C'est notre projet de loi. Oui, je le souhaite avant Noël. Entre autres pour le Fonds vert, mais pas juste à cause de ça. Parce que, comme le député de Lac-Saint-Jean l'a dit depuis le début, c'est un processus qui va être long. On a commencé en 2004 avec le dépôt d'un avant-projet de loi, on est allés en consultation pendant plusieurs mois dans une vingtaine de régions, on a reçu près de 600 mémoires écrits, on fait la partie consultations en commission parlementaire maintenant, que j'ai dit qu'on allait faire, puis on va faire l'article par article. Il reste du temps avant Noël, je suis peut-être moins pessimiste que le député de Masson. Moi, je crois qu'étant donné l'importance des enjeux on va être capables de l'adopter avant Noël.

Ce que je vais faire, d'ici une couple de jours, quand on finit les travaux, les parties de nos travaux qui sont la consultation, je vais demander à mes proches collaborateurs, qui travaillent déjà énormément, mais je vais leur demander de prendre tout ce qu'ils peuvent dans les indications qu'on a déjà qui pourraient devenir des modifications, de les échanger très ouvertement avec l'opposition; c'est la meilleure manière de travailler. C'est comme ça que je travaille. J'invite l'opposition à faire la même chose avec moi s'ils peuvent, même si ce n'est pas sous forme d'une rédaction finale, s'ils souhaitent accéder à nos travaux.
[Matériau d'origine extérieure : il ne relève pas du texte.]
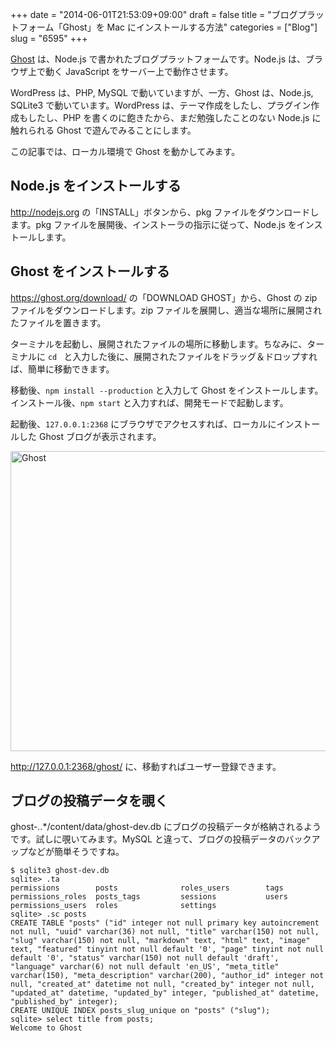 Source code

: +++
date = "2014-06-01T21:53:09+09:00"
draft = false
title = "ブログプラットフォーム「Ghost」を Mac にインストールする方法"
categories = ["Blog"]
slug = "6595"
+++

<a href="https://ghost.org/" target="_blank">Ghost</a> は、Node.js で書かれたブログプラットフォームです。Node.js は、ブラウザ上で動く JavaScript をサーバー上で動作させます。

WordPress は、PHP, MySQL で動いていますが、一方、Ghost は、Node.js, SQLite3 で動いています。WordPress は、テーマ作成をしたし、プラグイン作成もしたし、PHP を書くのに飽きたから、まだ勉強したことのない Node.js に触れられる Ghost で遊んでみることにします。

この記事では、ローカル環境で Ghost を動かしてみます。

<h2>Node.js をインストールする</h2>

<a href="http://nodejs.org" target="_blank">http://nodejs.org</a> の「INSTALL」ボタンから、pkg ファイルをダウンロードします。pkg ファイルを展開後、インストーラの指示に従って、Node.js をインストールします。

<h2>Ghost をインストールする</h2>

<a href="https://ghost.org/download/" target="_blank">https://ghost.org/download/</a> の「DOWNLOAD GHOST」から、Ghost の zip ファイルをダウンロードします。zip ファイルを展開し、適当な場所に展開されたファイルを置きます。

ターミナルを起動し、展開されたファイルの場所に移動します。ちなみに、ターミナルに <code>cd </code> と入力した後に、展開されたファイルをドラッグ＆ドロップすれば、簡単に移動できます。

移動後、<code>npm install --production</code> と入力して Ghost をインストールします。インストール後、<code>npm start</code> と入力すれば、開発モードで起動します。

起動後、<code>127.0.0.1:2368</code> にブラウザでアクセスすれば、ローカルにインストールした Ghost ブログが表示されます。

<img class="align-center" src="/images/2014/06/ghost.png" alt="Ghost" title="ghost.png" border="0" width="640" height="480" />

<a href="http://127.0.0.1:2368/ghost/" target="_blank">http://127.0.0.1:2368/ghost/</a> に、移動すればユーザー登録できます。

<h2>ブログの投稿データを覗く</h2>

ghost-*.*.*/content/data/ghost-dev.db にブログの投稿データが格納されるようです。試しに覗いてみます。MySQL と違って、ブログの投稿データのバックアップなどが簡単そうですね。

<pre><code>$ sqlite3 ghost-dev.db
sqlite> .ta
permissions        posts              roles_users        tags             
permissions_roles  posts_tags         sessions           users            
permissions_users  roles              settings
sqlite> .sc posts
CREATE TABLE "posts" ("id" integer not null primary key autoincrement not null, "uuid" varchar(36) not null, "title" varchar(150) not null, "slug" varchar(150) not null, "markdown" text, "html" text, "image" text, "featured" tinyint not null default '0', "page" tinyint not null default '0', "status" varchar(150) not null default 'draft', "language" varchar(6) not null default 'en_US', "meta_title" varchar(150), "meta_description" varchar(200), "author_id" integer not null, "created_at" datetime not null, "created_by" integer not null, "updated_at" datetime, "updated_by" integer, "published_at" datetime, "published_by" integer);
CREATE UNIQUE INDEX posts_slug_unique on "posts" ("slug");
sqlite> select title from posts;
Welcome to Ghost
</code></pre>
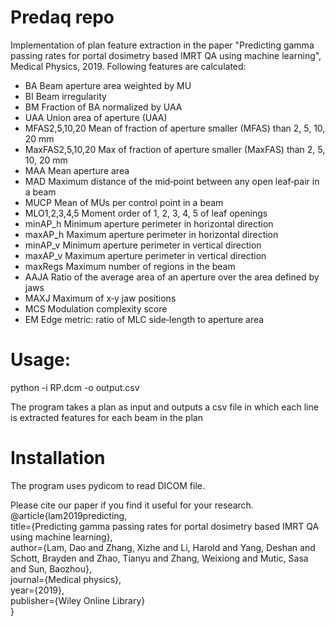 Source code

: # Predaq repo
Implementation of plan feature extraction in the paper "Predicting gamma passing rates for portal dosimetry based IMRT QA using machine learning", Medical Physics, 2019. Following features are calculated:


- BA	Beam aperture area weighted by MU
- BI	Beam irregularity
- BM	Fraction of BA normalized by UAA
- UAA	Union area of aperture (UAA)
- MFAS2,5,10,20	Mean of fraction of aperture smaller (MFAS) than 2, 5, 10, 20 mm
- MaxFAS2,5,10,20	Max of fraction of aperture smaller (MaxFAS) than 2, 5, 10, 20 mm
- MAA	Mean aperture area
- MAD	Maximum distance of the mid‐point between any open leaf‐pair in a beam
- MUCP	Mean of MUs per control point in a beam
- MLO1,2,3,4,5	Moment order of 1, 2, 3, 4, 5 of leaf openings
- minAP_h	Minimum aperture perimeter in horizontal direction
- maxAP_h	Maximum aperture perimeter in horizontal direction
- minAP_v	Minimum aperture perimeter in vertical direction
- maxAP_v	Maximum aperture perimeter in vertical direction
- maxRegs	Maximum number of regions in the beam
- AAJA	Ratio of the average area of an aperture over the area defined by jaws
- MAXJ	Maximum of x‐y jaw positions
- MCS	Modulation complexity score
- EM	Edge metric: ratio of MLC side‐length to aperture area

# Usage:
python -i RP.dcm -o output.csv

The program takes a plan as input and outputs a csv file in which each line is extracted features for each beam in the plan  

# Installation
The program uses pydicom to read DICOM file. 

Please cite our paper if you find it useful for your research.  
@article{lam2019predicting,  
  title={Predicting gamma passing rates for portal dosimetry based IMRT QA using machine learning},  
  author={Lam, Dao and Zhang, Xizhe and Li, Harold and Yang, Deshan and Schott, Brayden and Zhao, Tianyu and Zhang, Weixiong and Mutic, Sasa and Sun, Baozhou},  
  journal={Medical physics},  
  year={2019},  
  publisher={Wiley Online Library}  
}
En conclusion, M. le Président, je les invite de nous faire tenir le plus tôt possible ce que, eux, ils souhaiteraient voir. Je vais le valider, je vais revenir le plus tôt possible, parce que, si on souhaite la même chose, une vraie loi sur le développement durable au Québec, on n'a que ça à faire, travailler ensemble. Merci, M. le Président.

Le Président (M. Pinard): Merci, M. le ministre. Merci, Mme Méthot, merci, M. Toth. Vos propos ont su enrichir les membres de cette commission. Merci infiniment. J'ajourne les travaux sine die.